Mexico City Streets La Roma: a Vibrant Neighborhood

Chilis for sale in a market in La Roma, Mexico City.
Chilis for sale in a market in La Roma, Mexico City.

Mexico City Streets: Highlights of La Roma Neighborhood

By Lydia Carey

A Colombian coffee vendor mercado Medellin in La Roma.
A Colombian coffee vendor mercado Medellin in La Roma.

Mexico City Streets: La Roma is a guide to one of Mexico City’s most vibrant and artistic neighborhoods. Written for both locals and tourists, this book will help you navigate alleyways and barstools while at the same time providing practical information about life as a Roma resident.

A behind-the-scenes look at all of La Roma’s eccentricities and quirks, this book offers a carefully culled list of useful services, eating and drinking musts, hotels, shops, and cultural gems, stitched together by anecdotes and history. Best of all, it’s written by a 10-year resident of Mexico City, Lydia Carey!

Here is one of the book’s reviews, from travel editor Tim Leffel.

Most of what you read about Mexico’s capital city is about the tourist highlights: what you see and experience in the corridor running from the historic center through Chapultapec Park.

This great guide to La Roma dives deep and detailed into a hopping neighborhood that’s accessible to that corridor but is completely devoted to its residents.

Neighbors in Rio de Janiero Park, in La Roma, Mexico City.
Neighbors in Rio de Janeiro Park, in La Roma, Mexico City.

 

That goes for the buildings too. Some from the 1920s made it through the last earthquake, many others were replaced by something blocky and dated.

This “never know what to expect” aspect of Roma keeps things interesting, but makes it tough to figure out at first.
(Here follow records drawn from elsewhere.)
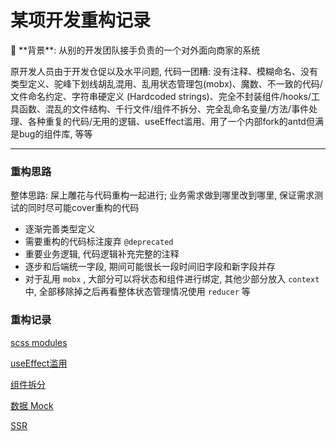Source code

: # 某项开发重构记录

<aside>
📖 **背景**: 从别的开发团队接手负责的一个对外面向商家的系统

原开发人员由于开发仓促以及水平问题, 代码一团糟: 没有注释、模糊命名、没有类型定义、驼峰下划线胡乱混用、乱用状态管理包(mobx)、魔数、不一致的代码/文件命名约定、字符串硬定义 (Hardcoded strings)、完全不封装组件/hooks/工具函数、混乱的文件结构、千行文件/组件不拆分、完全乱命名变量/方法/事件处理、各种重复的代码/无用的逻辑、useEffect滥用、用了一个内部fork的antd但满是bug的组件库, 等等

</aside>

---

### 重构思路

整体思路: 屎上雕花与代码重构一起进行; 业务需求做到哪里改到哪里, 保证需求测试的同时尽可能cover重构的代码

- 逐渐完善类型定义
- 需要重构的代码标注废弃 `@deprecated`
- 重要业务逻辑, 代码逻辑补充完整的注释
- 逐步和后端统一字段, 期间可能很长一段时间旧字段和新字段并存
- 对于乱用 `mobx` , 大部分可以将状态和组件进行绑定, 其他少部分放入 `context` 中, 全部移除掉之后再看整体状态管理情况使用 `reducer` 等

### 重构记录

[scss modules](%E6%9F%90%E9%A1%B9%E5%BC%80%E5%8F%91%E9%87%8D%E6%9E%84%E8%AE%B0%E5%BD%95%20efbb54a9bfda4fe9bd02e13784b02c8e/scss%20modules%201c7e3bc7fa9140b3b2fc876133601dd3.md)

[useEffect滥用](%E6%9F%90%E9%A1%B9%E5%BC%80%E5%8F%91%E9%87%8D%E6%9E%84%E8%AE%B0%E5%BD%95%20efbb54a9bfda4fe9bd02e13784b02c8e/useEffect%E6%BB%A5%E7%94%A8%205574635e854545c4a7e21c3b4d3036ec.md)

[组件拆分](%E6%9F%90%E9%A1%B9%E5%BC%80%E5%8F%91%E9%87%8D%E6%9E%84%E8%AE%B0%E5%BD%95%20efbb54a9bfda4fe9bd02e13784b02c8e/%E7%BB%84%E4%BB%B6%E6%8B%86%E5%88%86%20fb5ff435c6c04576afa17fd7ba636635.md)

[数据 Mock](%E6%9F%90%E9%A1%B9%E5%BC%80%E5%8F%91%E9%87%8D%E6%9E%84%E8%AE%B0%E5%BD%95%20efbb54a9bfda4fe9bd02e13784b02c8e/%E6%95%B0%E6%8D%AE%20Mock%20f3f0628acad048339c94f243a1c0b232.md)

[SSR](%E6%9F%90%E9%A1%B9%E5%BC%80%E5%8F%91%E9%87%8D%E6%9E%84%E8%AE%B0%E5%BD%95%20efbb54a9bfda4fe9bd02e13784b02c8e/SSR%20fb957c54a87b46babbac3e3f4918ace9.md)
This detailed guidebook breaks it all down into multiple sections and gives the best recommendations from the high end to the low end and all points in between.

Many of Mexico City’s top restaurants and bars are here, but it’s far further back on the gentrification scale than neighboring Condesa and still has a wide collection of shops that run the gamut from the strange to the utilitarian.

It’s also filled with terrific photos in a wide range of subjects. If you really want to “travel like a local,” head to Roma and let this book whisper in your ear.

Excerpt from the Book, La Roma

Growing up at Guanajuato 183, Emilio Pacheco lived the exhilaration and heartbreak that would inspire his 1981 book Las Batallas en el Desierto (Battles in the Desert).

Iglesia de Nuestra Señora Fatima, in La Roma, Mexico City.
Iglesia de Nuestra Señora Fatima, in La Roma, Mexico City.

Pacheco is one of La Roma’s most beloved sons and the streets of his neighborhood were used for the filming of the book’s adaptation, Mariana, Mariana, less than a decade later.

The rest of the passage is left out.